September 22, 2006
Adrienne's Quote Commentary on "The Murder's in the Rue Morgue"
"In investigations such as we are now pursuing, it should not be so much asked 'what has occurred,' as 'what has occurred that has never occurred before.' In fact, the facility with which I shall arrive, or have arrived, at the solution of this mystery, is in the direct ratio of it's apparent insolubility in the eyes of the police." (pg 414)
From this quote Dupin sets up the idea that the outcome of this mystery is not something of the norm. Instead of simply looking at what has occurred in the Rue Morgue, he points out that one must notice "the firsts," in a sense. By using such phrases as "never occur" and "insolubility" he prepares the reader for an outlandish outcome of this mystery. This is also reiterated when he speaks of the insolubility of the police, basically stating that this mystery if outside of the normal scope of the police, which opens the door for one to consider more than just humans as the culprit.
Posted by amnee at September 22, 2006 04:15 PM
This passage is important in the respect that Dupin points out that what makes something a mystery is that which is unknown. If we ask 'what has occured' then we will get answers in terms of what we already know, but this does not get us any closer to solving the mystery. By asking 'what has occured that has never occured before', the investigator is then able to figure out what is not known and thus needs to be found out.

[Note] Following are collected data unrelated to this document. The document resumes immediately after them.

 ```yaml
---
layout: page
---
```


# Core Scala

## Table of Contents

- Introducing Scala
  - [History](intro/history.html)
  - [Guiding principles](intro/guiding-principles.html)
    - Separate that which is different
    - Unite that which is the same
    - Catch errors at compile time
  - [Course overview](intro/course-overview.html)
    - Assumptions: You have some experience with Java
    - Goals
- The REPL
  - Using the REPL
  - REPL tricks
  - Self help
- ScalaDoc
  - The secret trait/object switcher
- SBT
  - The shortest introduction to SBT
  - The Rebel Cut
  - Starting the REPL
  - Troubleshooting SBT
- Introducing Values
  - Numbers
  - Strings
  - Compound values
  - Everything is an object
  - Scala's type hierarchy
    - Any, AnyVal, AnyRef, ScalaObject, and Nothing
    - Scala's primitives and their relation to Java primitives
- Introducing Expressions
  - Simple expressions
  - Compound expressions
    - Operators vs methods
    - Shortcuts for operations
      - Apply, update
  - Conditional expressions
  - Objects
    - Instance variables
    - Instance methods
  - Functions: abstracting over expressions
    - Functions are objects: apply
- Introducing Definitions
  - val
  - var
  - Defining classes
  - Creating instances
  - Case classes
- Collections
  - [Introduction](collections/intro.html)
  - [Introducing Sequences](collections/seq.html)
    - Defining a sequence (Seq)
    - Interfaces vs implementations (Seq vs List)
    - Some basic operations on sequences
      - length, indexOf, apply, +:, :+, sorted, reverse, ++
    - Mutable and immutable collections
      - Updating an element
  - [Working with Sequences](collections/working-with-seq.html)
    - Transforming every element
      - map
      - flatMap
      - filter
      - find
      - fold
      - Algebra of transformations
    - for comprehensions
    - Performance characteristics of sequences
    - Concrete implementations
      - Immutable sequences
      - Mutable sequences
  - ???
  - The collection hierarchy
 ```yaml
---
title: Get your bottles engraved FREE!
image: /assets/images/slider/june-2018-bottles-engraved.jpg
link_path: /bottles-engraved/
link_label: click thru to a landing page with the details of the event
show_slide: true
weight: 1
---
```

Posted by: charina at September 24, 2006 06:51 PM
I agree with both of you, this passage presents an interesting dichotomy between abstract thinking and common sense. In this novel, Poe presents them as the same thing. This is a key feature in many mysteries. The solutions to these mysteries are at the same time perplexing, but upon reaching the answer to many of these mysteries, the reader is often seen shaking his head in disbelief as to how obvious the answer was. Ingenuity out of the mundane, it seems, is the concept Poe presents.
Posted by: glittler at September 24, 2006 07:03 PM
Adrienne (and Grant and Charina),
None of you three have however commented on the very interesting assertion in the passage that the "facility" with which Dupin would solve the crime is directly proportional to the obstacles that the police will have to solving it.
This seems to suggest that not only is Dupin an "outsider", in the sense that he is very different from the police, but also that he is in some sense the very opposite of the police: the more they are likely to fail, the more is Dupin is likely to succeed. (In this sense, perhaps, Dupin is a "counter-figure" to the police, an "other" to the police, much in the same way that the "other William Wilson" was to William Wilson?)
Posted by: bhattach at September 25, 2006 02:11 AM
Further comments by Sayan:
1) You should pay more attention to proofreading your posts to avoid typos. Also, avoid errors like "insolubility of the police" -- where you really meant to say "inability of the police to solve the problem". These errors might make the reader feel that you are being sloppy/careless with your writing.
2) An interesting point of the passage was Dupin's claim that his ability to solve the problem is inversely proportional to the police's inability to do so. Doesn't this indicate a curious reversal? Pay attention to things like these and how they match/reflect similar themes in the text, such as Dupin's attraction to the night, which again is a "reversal" (given Dupin's vocation as a detective) of the usual association we have of day/light with clarification and night/darkness with mystification.